Work Text:
“Frenchie?” The name is whispered, low and excited, across the creaking boards of the ship.
Ah, so he wasn’t sleeping either. From within the hammock they’d strung up, Frenchie answers, “Yeah, John?”
“S’different without the stars, ain’t it?”
The bard slips off the sash he wraps around his eyes at night and takes in the blue-black of the room. Their room. It’s a moment before his eyes adjust to the deep shadows and unfamiliar shapes.
Wee John’s right: the darkness of a room isn’t like sleeping on deck. It’s… more enveloping there. Wraps around them. Frenchie can see the sturdy trunk against the wall, along with the currently empty net hung above it. A candelabra—real silver!—catches what little light filters in from the porthole. Its stately tallow candles stand silent as nuns.
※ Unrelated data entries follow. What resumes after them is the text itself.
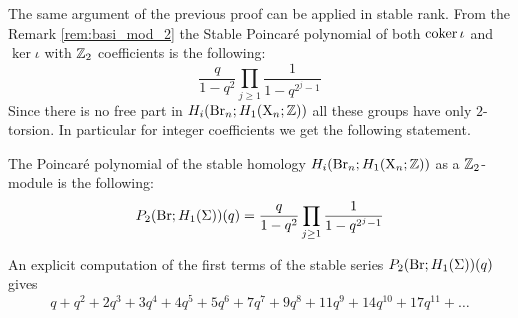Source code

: The same argument of the previous proof can be applied in stable rank. From the Remark \ref{rem:basi_mod_2} the Stable Poincar\'e polynomial of both $\operatorname{\mathrm{coker}} \iota$ and $\ker \iota$ with $\mathbb{Z}_2$ coefficients is the following:
$$
\frac{q}{1-q^2} \prod_{j \geq 1} \frac{1}{1-q^{2^j-1}}
$$
Since there is no free part in $H_i(\operatorname{Br}_n;H_1(\mathrm{X}_n;\mathbb{Z}))$ all these groups have only $2$-torsion. In particular for integer coefficients we get the following statement.
\begin{thm}\label{thm:stablepoincare}
The Poincar\'e polynomial of the stable homology $H_i(\operatorname{Br}_n;H_1(\mathrm{X}_n;\mathbb{Z}))$ as a $\mathbb{Z}_2$-module is the following:
$$
P_2(\operatorname{Br};H_1(\Sigma))(q) = \frac{q}{1-q^2} \prod_{j \geq 1} \frac{1}{1-q^{2^j-1}}
$$
\end{thm}
An explicit computation of the first terms of the stable series $P_2(\operatorname{Br};H_1(\Sigma))(q)$ gives
$$
q+q^2+ 2q^3 + 3q^4 + 4q^5 + 5q^6 + 7q^7 + 9 q^8 + 11q^9 + 14q^{10} + 17 q^{11} + \ldots
$$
Frenchie turns toward his roommate. The big sailor is taking the cot tonight and he’s upturned to the ceiling with his well-loved rag doll curled up on his chest. Frenchie adjusts the pillow beneath his head before he says to him, “Feels a bit like living underwater, eh?”
John pulls his rag doll closer, into arms that can kill a man in half a dozen ways, but seek comfort all the same. “It’d be better if we could see the stars though, wouldn’t it?”
“I suppose.”
They are still undergoing redesigns on their room. The sitting nook, they both agreed, had been a smashing idea. Already, they’d each sat in the corner with great success. Zero sleeping had occurred. When Wee John had mentioned he could sew something just for them, Frenchie had suggested small fancy pillows which also were definitely not for sleeping. It sounds to him like the type of decorative touch that Room People might have.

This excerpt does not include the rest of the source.